The infliction of intense physical or mental suffering.

Kazik’s torture. Looking back when he neared the end of his life, Kazik discovered that the years had passed with a suffering which was in essence inexplicable. His desires, his hopes, his strengths, and his anxieties—in short, most of his personal resources—had been bestowed on him in such quantity and with such intensity, they seemed to have been intended for natural phenomena like storms and oceans, rather than human beings like Kazik, on whom they wreaked their vengeance.
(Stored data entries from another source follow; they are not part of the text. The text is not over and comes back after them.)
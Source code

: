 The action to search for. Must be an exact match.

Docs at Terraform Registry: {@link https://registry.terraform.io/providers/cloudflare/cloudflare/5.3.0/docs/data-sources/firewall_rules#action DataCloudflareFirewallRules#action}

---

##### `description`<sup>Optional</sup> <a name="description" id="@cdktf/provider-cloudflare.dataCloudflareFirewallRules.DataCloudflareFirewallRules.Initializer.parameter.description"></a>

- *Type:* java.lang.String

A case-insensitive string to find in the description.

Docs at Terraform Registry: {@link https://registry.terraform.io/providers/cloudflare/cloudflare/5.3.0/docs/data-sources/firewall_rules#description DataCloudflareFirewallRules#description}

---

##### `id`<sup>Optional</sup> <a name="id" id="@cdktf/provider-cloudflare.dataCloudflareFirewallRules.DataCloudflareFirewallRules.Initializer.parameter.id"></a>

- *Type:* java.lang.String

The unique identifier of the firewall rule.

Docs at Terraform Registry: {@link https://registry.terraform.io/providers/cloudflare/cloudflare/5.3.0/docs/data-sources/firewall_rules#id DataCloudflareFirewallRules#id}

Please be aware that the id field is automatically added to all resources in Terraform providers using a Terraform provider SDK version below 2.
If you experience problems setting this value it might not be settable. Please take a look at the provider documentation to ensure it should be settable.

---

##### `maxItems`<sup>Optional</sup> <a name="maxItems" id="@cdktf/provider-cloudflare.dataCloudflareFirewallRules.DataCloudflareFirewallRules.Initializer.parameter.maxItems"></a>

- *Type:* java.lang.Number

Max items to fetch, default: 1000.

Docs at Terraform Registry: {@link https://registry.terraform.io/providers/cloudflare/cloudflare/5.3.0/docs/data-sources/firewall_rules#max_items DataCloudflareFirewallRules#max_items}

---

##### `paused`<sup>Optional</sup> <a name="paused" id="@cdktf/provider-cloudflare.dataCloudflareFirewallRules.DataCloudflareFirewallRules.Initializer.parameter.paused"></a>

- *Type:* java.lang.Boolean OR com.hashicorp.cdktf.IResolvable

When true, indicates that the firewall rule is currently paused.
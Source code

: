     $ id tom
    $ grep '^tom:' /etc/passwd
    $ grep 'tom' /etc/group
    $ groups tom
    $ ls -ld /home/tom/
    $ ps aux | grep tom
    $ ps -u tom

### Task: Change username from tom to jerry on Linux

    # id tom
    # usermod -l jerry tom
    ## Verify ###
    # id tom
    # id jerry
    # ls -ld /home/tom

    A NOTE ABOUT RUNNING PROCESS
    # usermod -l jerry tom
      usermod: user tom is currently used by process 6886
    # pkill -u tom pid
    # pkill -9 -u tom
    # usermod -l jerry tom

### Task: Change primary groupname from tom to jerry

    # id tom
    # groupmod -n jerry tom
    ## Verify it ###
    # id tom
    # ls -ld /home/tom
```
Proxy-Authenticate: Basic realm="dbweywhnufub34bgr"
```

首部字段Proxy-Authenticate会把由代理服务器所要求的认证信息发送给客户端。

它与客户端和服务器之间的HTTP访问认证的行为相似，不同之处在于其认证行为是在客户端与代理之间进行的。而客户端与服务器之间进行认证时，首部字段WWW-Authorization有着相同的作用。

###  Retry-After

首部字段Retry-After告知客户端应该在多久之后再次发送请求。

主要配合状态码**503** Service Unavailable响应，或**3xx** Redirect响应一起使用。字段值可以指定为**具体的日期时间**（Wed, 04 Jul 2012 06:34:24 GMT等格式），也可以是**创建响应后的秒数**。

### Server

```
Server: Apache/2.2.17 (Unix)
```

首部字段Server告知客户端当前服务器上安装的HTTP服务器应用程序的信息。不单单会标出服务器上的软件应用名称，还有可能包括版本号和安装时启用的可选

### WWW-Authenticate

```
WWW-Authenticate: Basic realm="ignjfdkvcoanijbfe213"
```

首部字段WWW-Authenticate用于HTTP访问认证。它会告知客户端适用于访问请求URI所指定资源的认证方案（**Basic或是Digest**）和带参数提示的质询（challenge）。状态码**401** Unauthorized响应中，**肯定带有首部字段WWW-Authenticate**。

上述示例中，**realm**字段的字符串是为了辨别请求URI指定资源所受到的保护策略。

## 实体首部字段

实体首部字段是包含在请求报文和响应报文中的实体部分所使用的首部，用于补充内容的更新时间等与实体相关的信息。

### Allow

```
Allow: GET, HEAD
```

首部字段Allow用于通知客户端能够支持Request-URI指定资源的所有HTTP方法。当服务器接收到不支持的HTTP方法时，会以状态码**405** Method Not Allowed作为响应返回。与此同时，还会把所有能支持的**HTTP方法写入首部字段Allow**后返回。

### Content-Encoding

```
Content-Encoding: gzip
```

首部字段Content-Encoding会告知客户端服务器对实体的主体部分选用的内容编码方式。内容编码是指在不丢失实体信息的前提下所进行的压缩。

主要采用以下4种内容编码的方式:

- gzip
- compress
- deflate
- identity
So, for example—Kazik’s self-loathing toward the end of his life was so fierce it might have split the planet from pole to pole, but it could only turn inward, against Kazik and the ARTISTS [q.v.] surrounding him. It would probably have taken thousands of years to dilute the instinctual needs and drives his small body had been burdened with, but without the diluting waters of time he stood no chance of happiness. His anguish and passion pained and humiliated him and extinguished any flicker of grace. No demand of his tortured soul, not a single one of his powerful urges ever sprouted, matured, and declined in its season, so that Kazik could turn into a real CREATION [q.v.], into that which is called, longingly, the crown of creation. Wasserman: “He was lost, Herr Neigel, lost from the start … Better that he had never been born

… What are these few hours we call ‘the life of man’? What could he do with them? How much could he know of himself and his world? Et! And do you think Old Methuselah in his dying days knew any more than Kazik at twenty minutes past six o’clock on the evening of that day?”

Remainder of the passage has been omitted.